Provided entries
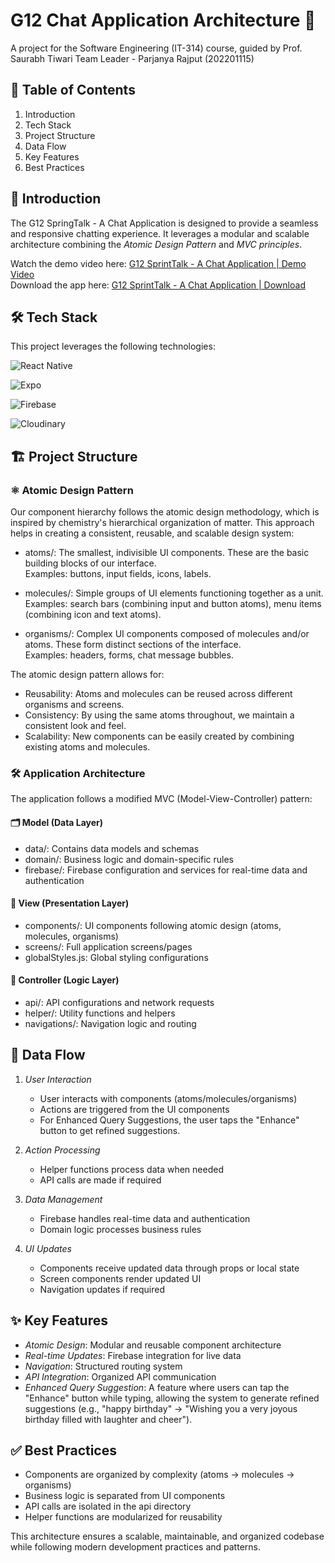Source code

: # G12 Chat Application Architecture 🚀

A project for the Software Engineering (IT-314) course, guided by Prof. Saurabh Tiwari
Team Leader - Parjanya Rajput (202201115)

## 📖 Table of Contents

1. Introduction
2. Tech Stack
3. Project Structure
4. Data Flow
5. Key Features
6. Best Practices

## 🌟 Introduction

The G12 SpringTalk - A Chat Application is designed to provide a seamless and responsive chatting experience. It leverages a modular and scalable architecture combining the _Atomic Design Pattern_ and _MVC principles_.

Watch the demo video here: [G12 SprintTalk - A Chat Application | Demo Video](https://youtu.be/UtoEn-mm9b0?si=xAwq_QiH-3QVPLcq)
<br>
Download the app here: [G12 SprintTalk - A Chat Application | Download](https://drive.google.com/file/d/1iMVfAD9C3DObcRSB124j0gFhpYVWClNJ/view?usp=sharing)

## 🛠️ Tech Stack

This project leverages the following technologies:

![React Native](https://img.shields.io/badge/-React%20Native-61DAFB?logo=react&logoColor=white&style=flat)

![Expo](https://img.shields.io/badge/-Expo-000020?logo=expo&logoColor=white&style=flat)

![Firebase](https://img.shields.io/badge/-Firebase-FFCA28?logo=firebase&logoColor=white&style=flat)

![Cloudinary](https://img.shields.io/badge/-Cloudinary-3448C5?logo=cloudinary&logoColor=white&style=flat)

## 🏗️ Project Structure

### ⚛️ Atomic Design Pattern

Our component hierarchy follows the atomic design methodology, which is inspired by chemistry's hierarchical organization of matter. This approach helps in creating a consistent, reusable, and scalable design system:

- atoms/: The smallest, indivisible UI components. These are the basic building blocks of our interface.  
  Examples: buttons, input fields, icons, labels.

- molecules/: Simple groups of UI elements functioning together as a unit.  
  Examples: search bars (combining input and button atoms), menu items (combining icon and text atoms).

- organisms/: Complex UI components composed of molecules and/or atoms. These form distinct sections of the interface.  
  Examples: headers, forms, chat message bubbles.

The atomic design pattern allows for:

- Reusability: Atoms and molecules can be reused across different organisms and screens.
- Consistency: By using the same atoms throughout, we maintain a consistent look and feel.
- Scalability: New components can be easily created by combining existing atoms and molecules.

### 🛠️ Application Architecture

The application follows a modified MVC (Model-View-Controller) pattern:

#### 🗂️ Model (Data Layer)

- data/: Contains data models and schemas
- domain/: Business logic and domain-specific rules
- firebase/: Firebase configuration and services for real-time data and authentication

#### 🎨 View (Presentation Layer)

- components/: UI components following atomic design (atoms, molecules, organisms)
- screens/: Full application screens/pages
- globalStyles.js: Global styling configurations

#### 🧠 Controller (Logic Layer)

- api/: API configurations and network requests
- helper/: Utility functions and helpers
- navigations/: Navigation logic and routing

## 🔄 Data Flow

1. _User Interaction_

   - User interacts with components (atoms/molecules/organisms)
   - Actions are triggered from the UI components
   - For Enhanced Query Suggestions, the user taps the "Enhance" button to get refined suggestions.

2. _Action Processing_

   - Helper functions process data when needed
   - API calls are made if required

3. _Data Management_

   - Firebase handles real-time data and authentication
   - Domain logic processes business rules

4. _UI Updates_
   - Components receive updated data through props or local state
   - Screen components render updated UI
   - Navigation updates if required

## ✨ Key Features

- _Atomic Design_: Modular and reusable component architecture
- _Real-time Updates_: Firebase integration for live data
- _Navigation_: Structured routing system
- _API Integration_: Organized API communication
- _Enhanced Query Suggestion_: A feature where users can tap the "Enhance" button while typing, allowing the system to generate refined suggestions (e.g., "happy birthday" → "Wishing you a very joyous birthday filled with laughter and cheer").

## ✅ Best Practices

- Components are organized by complexity (atoms → molecules → organisms)
- Business logic is separated from UI components
- API calls are isolated in the api directory
- Helper functions are modularized for reusability

This architecture ensures a scalable, maintainable, and organized codebase while following modern development practices and patterns.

Problem to work on
Of the entries above, repeat exactly the lines between the line with "- data/: Contains data models and schemas" and the line with "- User interacts", inclusive, and no others.

Written solution
- data/: Contains data models and schemas
- domain/: Business logic and domain-specific rules
- firebase/: Firebase configuration and services for real-time data and authentication

#### 🎨 View (Presentation Layer)

- components/: UI components following atomic design (atoms, molecules, organisms)
- screens/: Full application screens/pages
- globalStyles.js: Global styling configurations

#### 🧠 Controller (Logic Layer)

- api/: API configurations and network requests
- helper/: Utility functions and helpers
- navigations/: Navigation logic and routing

## 🔄 Data Flow

1. _User Interaction_

   - User interacts with components (atoms/molecules/organisms)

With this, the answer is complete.